## Stored data entries
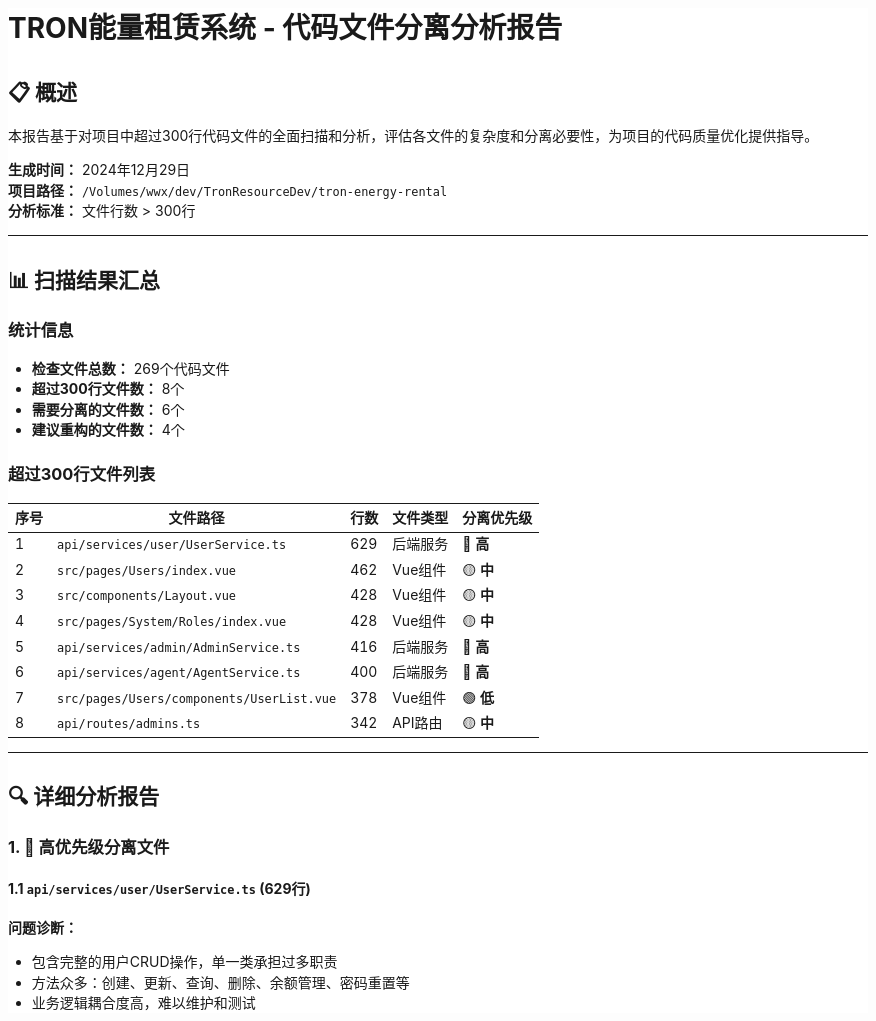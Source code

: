 # TRON能量租赁系统 - 代码文件分离分析报告

## 📋 概述

本报告基于对项目中超过300行代码文件的全面扫描和分析，评估各文件的复杂度和分离必要性，为项目的代码质量优化提供指导。

**生成时间：** 2024年12月29日  
**项目路径：** `/Volumes/wwx/dev/TronResourceDev/tron-energy-rental`  
**分析标准：** 文件行数 > 300行  

---

## 📊 扫描结果汇总

### 统计信息
- **检查文件总数：** 269个代码文件
- **超过300行文件数：** 8个
- **需要分离的文件数：** 6个
- **建议重构的文件数：** 4个

### 超过300行文件列表

| 序号 | 文件路径 | 行数 | 文件类型 | 分离优先级 |
|------|----------|------|----------|------------|
| 1 | `api/services/user/UserService.ts` | 629 | 后端服务 | 🔴 **高** |
| 2 | `src/pages/Users/index.vue` | 462 | Vue组件 | 🟡 **中** |
| 3 | `src/components/Layout.vue` | 428 | Vue组件 | 🟡 **中** |
| 4 | `src/pages/System/Roles/index.vue` | 428 | Vue组件 | 🟡 **中** |
| 5 | `api/services/admin/AdminService.ts` | 416 | 后端服务 | 🔴 **高** |
| 6 | `api/services/agent/AgentService.ts` | 400 | 后端服务 | 🔴 **高** |
| 7 | `src/pages/Users/components/UserList.vue` | 378 | Vue组件 | 🟢 **低** |
| 8 | `api/routes/admins.ts` | 342 | API路由 | 🟡 **中** |

---

## 🔍 详细分析报告

### 1. 🔴 高优先级分离文件

#### 1.1 `api/services/user/UserService.ts` (629行)

**问题诊断：**
- 包含完整的用户CRUD操作，单一类承担过多职责
- 方法众多：创建、更新、查询、删除、余额管理、密码重置等
- 业务逻辑耦合度高，难以维护和测试
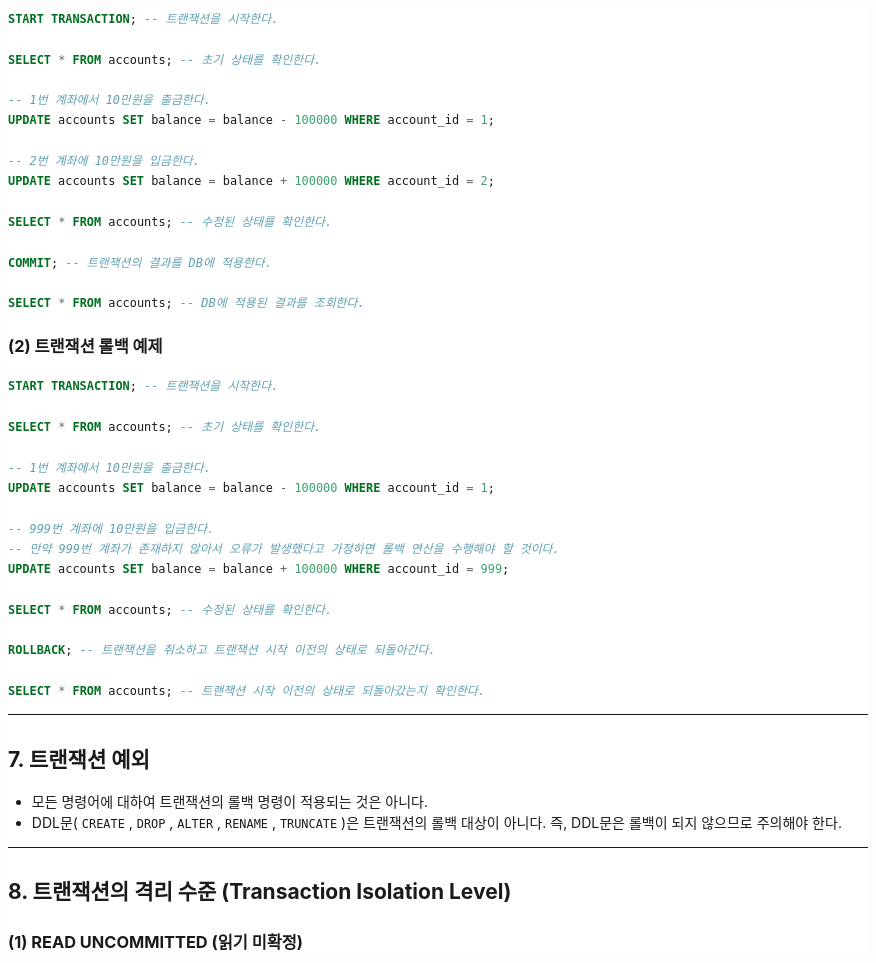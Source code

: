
 ```sql
START TRANSACTION; -- 트랜잭션을 시작한다.

SELECT * FROM accounts; -- 초기 상태를 확인한다.

-- 1번 계좌에서 10만원을 출금한다.
UPDATE accounts SET balance = balance - 100000 WHERE account_id = 1;

-- 2번 계좌에 10만원을 입금한다.
UPDATE accounts SET balance = balance + 100000 WHERE account_id = 2;

SELECT * FROM accounts; -- 수정된 상태를 확인한다.

COMMIT; -- 트랜잭션의 결과를 DB에 적용한다.

SELECT * FROM accounts; -- DB에 적용된 결과를 조회한다.
```

### (2) 트랜잭션 롤백 예제

```sql
START TRANSACTION; -- 트랜잭션을 시작한다.

SELECT * FROM accounts; -- 초기 상태를 확인한다.

-- 1번 계좌에서 10만원을 출금한다.
UPDATE accounts SET balance = balance - 100000 WHERE account_id = 1;

-- 999번 계좌에 10만원을 입금한다.
-- 만약 999번 계좌가 존재하지 않아서 오류가 발생했다고 가정하면 롤백 연산을 수행해야 할 것이다.
UPDATE accounts SET balance = balance + 100000 WHERE account_id = 999;

SELECT * FROM accounts; -- 수정된 상태를 확인한다.

ROLLBACK; -- 트랜잭션을 취소하고 트랜잭션 시작 이전의 상태로 되돌아간다.

SELECT * FROM accounts; -- 트랜잭션 시작 이전의 상태로 되돌아갔는지 확인한다.
```

---

## 7. 트랜잭션 예외

- 모든 명령어에 대하여 트랜잭션의 롤백 명령이 적용되는 것은 아니다.
- DDL문( `CREATE` , `DROP` , `ALTER` , `RENAME` , `TRUNCATE` )은 트랜잭션의 롤백 대상이 아니다. 즉, DDL문은 롤백이 되지 않으므로 주의해야 한다.

---

## 8. 트랜잭션의 격리 수준 (Transaction Isolation Level)

### (1) READ UNCOMMITTED (읽기 미확정)
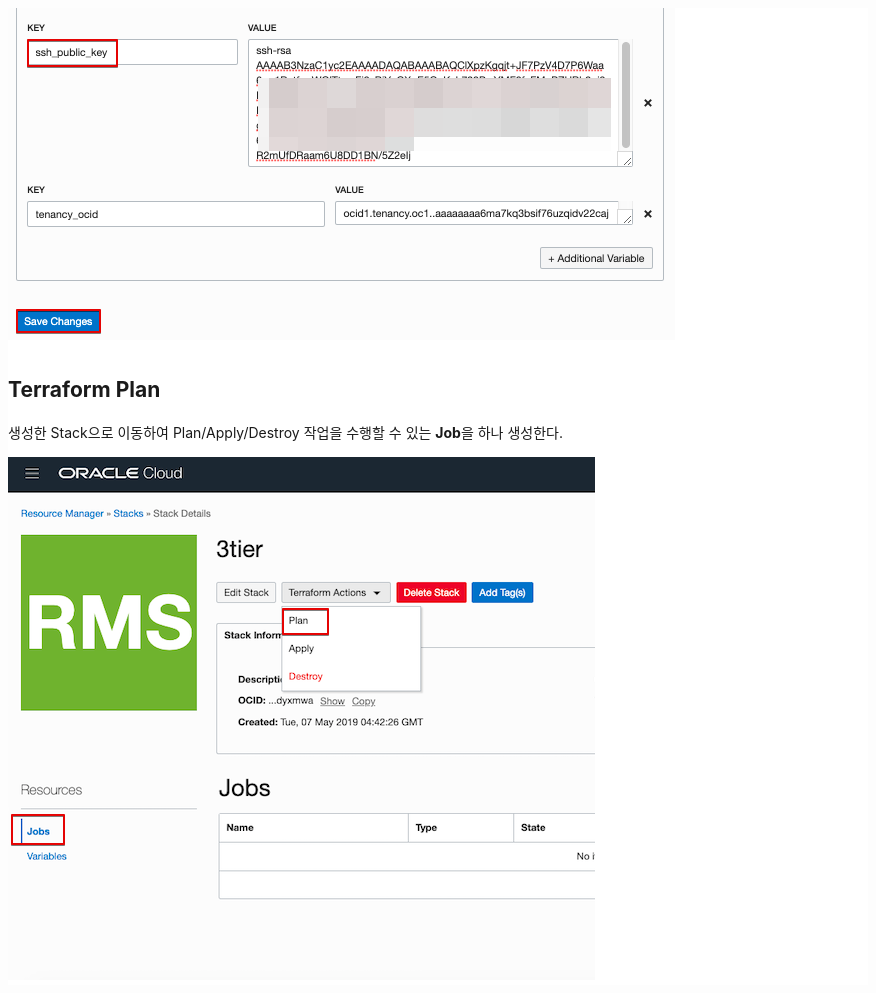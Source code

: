 ![](/assets/images/3tier/oci_rm/11_save_var.png)

## Terraform Plan

생성한 Stack으로 이동하여 Plan/Apply/Destroy 작업을 수행할 수 있는 **Job**을 하나 생성한다. 

![](/assets/images/3tier/oci_rm/05_job.png)
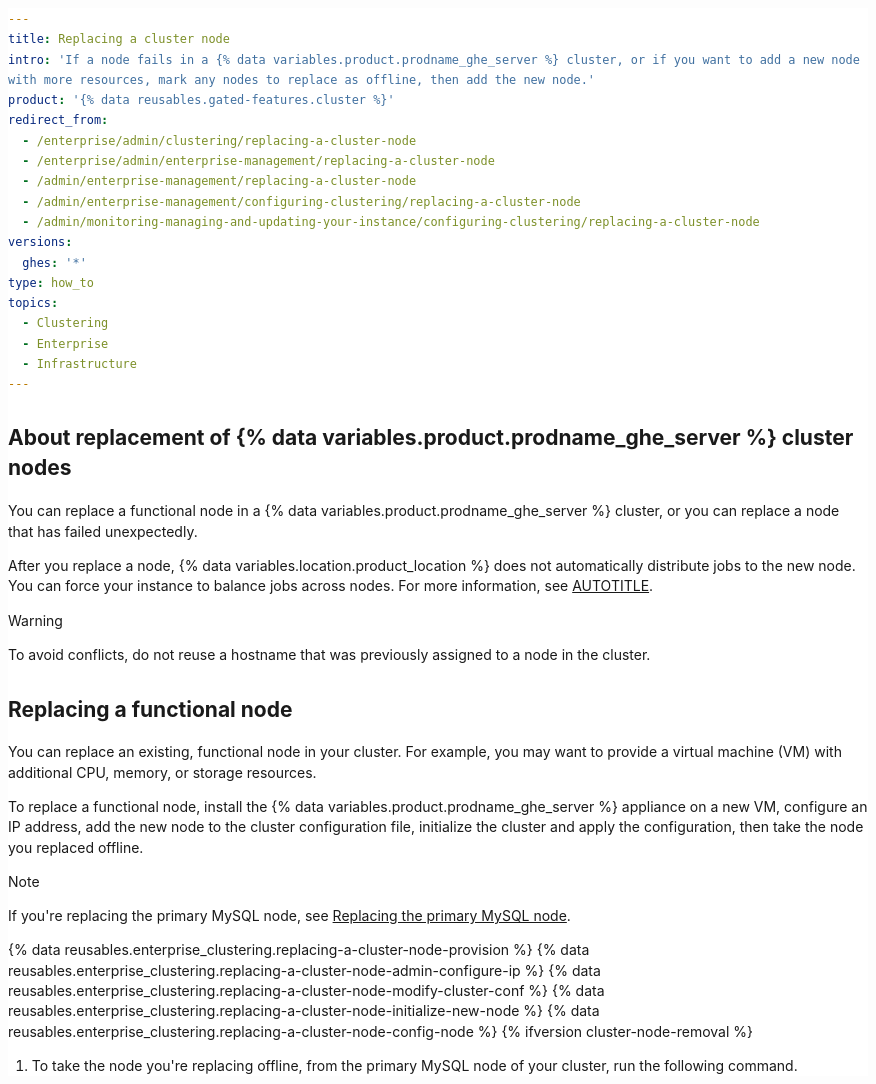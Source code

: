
 ```yaml
---
title: Replacing a cluster node
intro: 'If a node fails in a {% data variables.product.prodname_ghe_server %} cluster, or if you want to add a new node with more resources, mark any nodes to replace as offline, then add the new node.'
product: '{% data reusables.gated-features.cluster %}'
redirect_from:
  - /enterprise/admin/clustering/replacing-a-cluster-node
  - /enterprise/admin/enterprise-management/replacing-a-cluster-node
  - /admin/enterprise-management/replacing-a-cluster-node
  - /admin/enterprise-management/configuring-clustering/replacing-a-cluster-node
  - /admin/monitoring-managing-and-updating-your-instance/configuring-clustering/replacing-a-cluster-node
versions:
  ghes: '*'
type: how_to
topics:
  - Clustering
  - Enterprise
  - Infrastructure
---
```


## About replacement of {% data variables.product.prodname_ghe_server %} cluster nodes

You can replace a functional node in a {% data variables.product.prodname_ghe_server %} cluster, or you can replace a node that has failed unexpectedly.

After you replace a node, {% data variables.location.product_location %} does not automatically distribute jobs to the new node. You can force your instance to balance jobs across nodes. For more information, see [AUTOTITLE](/admin/enterprise-management/configuring-clustering/rebalancing-cluster-workloads).

> [!WARNING]
> To avoid conflicts, do not reuse a hostname that was previously assigned to a node in the cluster.

## Replacing a functional node

You can replace an existing, functional node in your cluster. For example, you may want to provide a virtual machine (VM) with additional CPU, memory, or storage resources.

To replace a functional node, install the {% data variables.product.prodname_ghe_server %} appliance on a new VM, configure an IP address, add the new node to the cluster configuration file, initialize the cluster and apply the configuration, then take the node you replaced offline.

> [!NOTE]
> If you're replacing the primary MySQL node, see [Replacing the primary MySQL node](#replacing-the-primary-mysql-node).

{% data reusables.enterprise_clustering.replacing-a-cluster-node-provision %}
{% data reusables.enterprise_clustering.replacing-a-cluster-node-admin-configure-ip %}
{% data reusables.enterprise_clustering.replacing-a-cluster-node-modify-cluster-conf %}
{% data reusables.enterprise_clustering.replacing-a-cluster-node-initialize-new-node %}
{% data reusables.enterprise_clustering.replacing-a-cluster-node-config-node %}
{% ifversion cluster-node-removal %}
1. To take the node you're replacing offline, from the primary MySQL node of your cluster, run the following command.
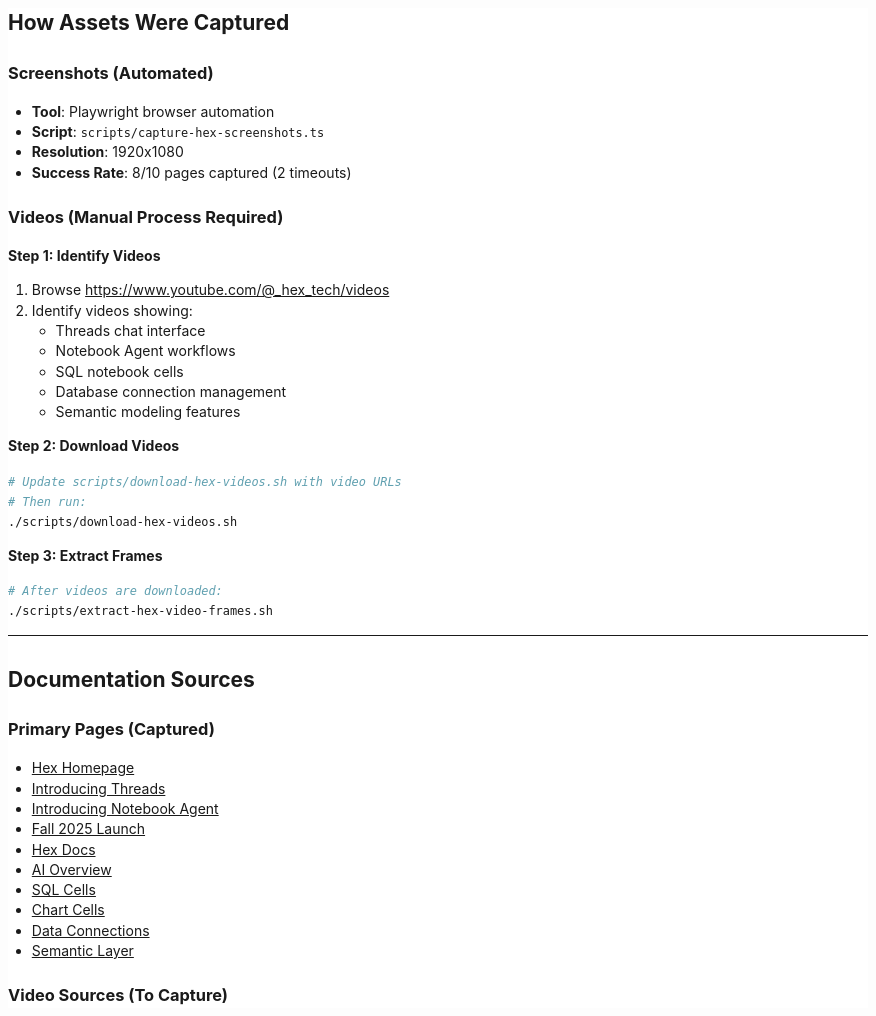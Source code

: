 ## How Assets Were Captured

### Screenshots (Automated)

- **Tool**: Playwright browser automation
- **Script**: `scripts/capture-hex-screenshots.ts`
- **Resolution**: 1920x1080
- **Success Rate**: 8/10 pages captured (2 timeouts)

### Videos (Manual Process Required)

**Step 1: Identify Videos**

1. Browse https://www.youtube.com/@_hex_tech/videos
2. Identify videos showing:
   - Threads chat interface
   - Notebook Agent workflows
   - SQL notebook cells
   - Database connection management
   - Semantic modeling features

**Step 2: Download Videos**

```bash
# Update scripts/download-hex-videos.sh with video URLs
# Then run:
./scripts/download-hex-videos.sh
```

**Step 3: Extract Frames**

```bash
# After videos are downloaded:
./scripts/extract-hex-video-frames.sh
```

---

## Documentation Sources

### Primary Pages (Captured)

- [Hex Homepage](https://hex.tech)
- [Introducing Threads](https://hex.tech/blog/introducing-threads/)
- [Introducing Notebook Agent](https://hex.tech/blog/introducing-notebook-agent/)
- [Fall 2025 Launch](https://hex.tech/blog/fall-2025-launch/)
- [Hex Docs](https://learn.hex.tech/docs)
- [AI Overview](https://learn.hex.tech/docs/getting-started/ai-overview)
- [SQL Cells](https://learn.hex.tech/docs/explore-data/cells/sql-cells)
- [Chart Cells](https://learn.hex.tech/docs/explore-data/cells/chart-cells)
- [Data Connections](https://learn.hex.tech/docs/connect-to-data/data-connections)
- [Semantic Layer](https://learn.hex.tech/docs/semantic-layer/semantic-layer)

### Video Sources (To Capture)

## YOUR OBJECTIVE
Each line containing the word "configure" needs to be copied from the data above.

## EXERCISE ANSWER
To replace a functional node, install the {% data variables.product.prodname_ghe_server %} appliance on a new VM, configure an IP address, add the new node to the cluster configuration file, initialize the cluster and apply the configuration, then take the node you replaced offline.
{% data reusables.enterprise_clustering.replacing-a-cluster-node-admin-configure-ip %}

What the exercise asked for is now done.